Expression of adhesion molecules after exposure to TNF-α. HIMEC were treated with TNF-α, and then labelled with monoclonal antibodies directed against VCAM-I, ICAM-I, integrin α_Vβ₃, TF and FKN prior to flow cytometry analysis. A representative experiment out of six with similar results is shown in (A). Black histograms depict isotypic controls.

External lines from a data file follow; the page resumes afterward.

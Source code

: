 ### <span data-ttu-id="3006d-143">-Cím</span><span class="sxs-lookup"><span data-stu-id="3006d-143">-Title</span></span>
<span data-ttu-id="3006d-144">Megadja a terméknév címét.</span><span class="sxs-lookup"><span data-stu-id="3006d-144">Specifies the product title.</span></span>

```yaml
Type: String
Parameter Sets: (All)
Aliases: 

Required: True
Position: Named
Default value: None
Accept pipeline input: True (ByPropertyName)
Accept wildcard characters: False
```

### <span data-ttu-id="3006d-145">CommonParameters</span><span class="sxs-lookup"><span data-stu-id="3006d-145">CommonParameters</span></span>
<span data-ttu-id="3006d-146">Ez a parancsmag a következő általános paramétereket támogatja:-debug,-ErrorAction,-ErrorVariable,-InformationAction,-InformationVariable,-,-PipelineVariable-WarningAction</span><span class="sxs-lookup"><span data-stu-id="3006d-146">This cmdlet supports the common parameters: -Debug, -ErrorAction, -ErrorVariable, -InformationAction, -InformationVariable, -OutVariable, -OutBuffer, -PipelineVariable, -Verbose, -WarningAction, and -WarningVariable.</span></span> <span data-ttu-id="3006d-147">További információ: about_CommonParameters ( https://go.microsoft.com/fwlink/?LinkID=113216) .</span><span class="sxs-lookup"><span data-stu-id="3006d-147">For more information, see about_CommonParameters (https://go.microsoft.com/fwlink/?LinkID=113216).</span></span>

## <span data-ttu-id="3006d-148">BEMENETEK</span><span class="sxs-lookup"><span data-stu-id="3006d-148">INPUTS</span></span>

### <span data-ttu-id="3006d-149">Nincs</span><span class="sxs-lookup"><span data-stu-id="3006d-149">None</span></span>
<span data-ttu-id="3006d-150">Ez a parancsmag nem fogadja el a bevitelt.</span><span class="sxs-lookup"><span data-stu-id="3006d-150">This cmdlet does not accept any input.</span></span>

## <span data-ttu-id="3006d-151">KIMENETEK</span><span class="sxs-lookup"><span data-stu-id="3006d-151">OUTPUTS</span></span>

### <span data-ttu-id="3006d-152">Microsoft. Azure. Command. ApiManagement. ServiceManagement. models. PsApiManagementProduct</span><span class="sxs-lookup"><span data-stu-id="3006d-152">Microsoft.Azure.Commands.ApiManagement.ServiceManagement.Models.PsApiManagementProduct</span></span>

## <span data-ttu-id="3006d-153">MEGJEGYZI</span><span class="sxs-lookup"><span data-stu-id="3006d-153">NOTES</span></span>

The mean fluorescence intensity ratios of histogram distributions recorded in these experiments have been pooled and are shown as mean and S.D. in (B). *P < 0.05 and **P < 0.01 compared with HIMEC that were not challenged with TNF-α.

Fig 2

Assays of PLT adhesion to HIMEC. Prior to the adhesion assay, PLT and HIMEC were either left untouched or activated with thrombin and TNF-α, respectively, as detailed in ‘Materials and methods’. The bar graph (mean ± S.D.) summarizes the results obtained in six independent experiments. *P < 0.05 compared with PLT adhesion to resting HIMEC; **P < 0.01 compared with adhesion of resting PLT to HIMEC; §P < 0.01 compared with adhesion of resting PLT to TNF-α-activated HIMEC.

Fig 3

PLT adhesion to HIMEC after antibody-mediated neutralization of adhesion molecules. Neutralising antibodies to VCAM-I, TF, ICAM-1, integrin αVβ3 and FKN were provided to the HIMEC-PLT co-cultures. The number of adhering PLT was counted and plotted in the y-axis. The adhesion of thrombin-activated PLT to TNF-α-activated HIMEC was measured as positive control. The addition of neutralising antibodies to ICAM-I, integrin α_Vβ₃ and FKN translated into a statistically significant reduction of the number of adhering PLT. The bar graph (mean ± S.D.) summarizes the results obtained in six independent experiments. *P < 0.01 compared with adhesion of activated PLT to TNF-α-activated HIMEC.

Fig 4

Release of VEGF upon co-culture of HIMEC with PLT from healthy controls and patients with active IBD. PLT from either healthy controls (n= 8; empty columns) or patients with active IBD (8 UC and 9 CD; shaded columns) were co-cultured with HIMEC that were either left untouched or activated with TNF-α. VEGF release was measured with conventional ELISA in culture supernatants. The bar graph (mean ± S.D.) summarizes the results obtained in six independent experiments.

Fig 5

Release of sCD40L upon co-culture of HIMEC with PLT from healthy controls and patients with active IBD. PLT from either healthy controls (n= 8; empty columns) or patients with active IBD (8 UC and 9 CD; shaded columns) were co-cultured with HIMEC that were either left untouched or activated with TNF-α. The release of sCD40L was measured with conventional ELISA in culture supernatants. The bar graph (mean ± S.D.) summarizes the results obtained in six independent experiments.

Fig 6

Tubule formation assay and visualization of PLT-HIMEC interaction. (A) PLT from healthy controls were either left untouched or activated with thrombin. Tubule formation was evaluated as detailed in ‘Materials and methods’. One representative experiment out of six with similar results is shown. (B) PLT from healthy controls were either left untouched or activated with thrombin. The interaction of HIMEC (green) and PLT (red) was visualized by confocal microscopy. One representative experiment out of four with similar results is shown.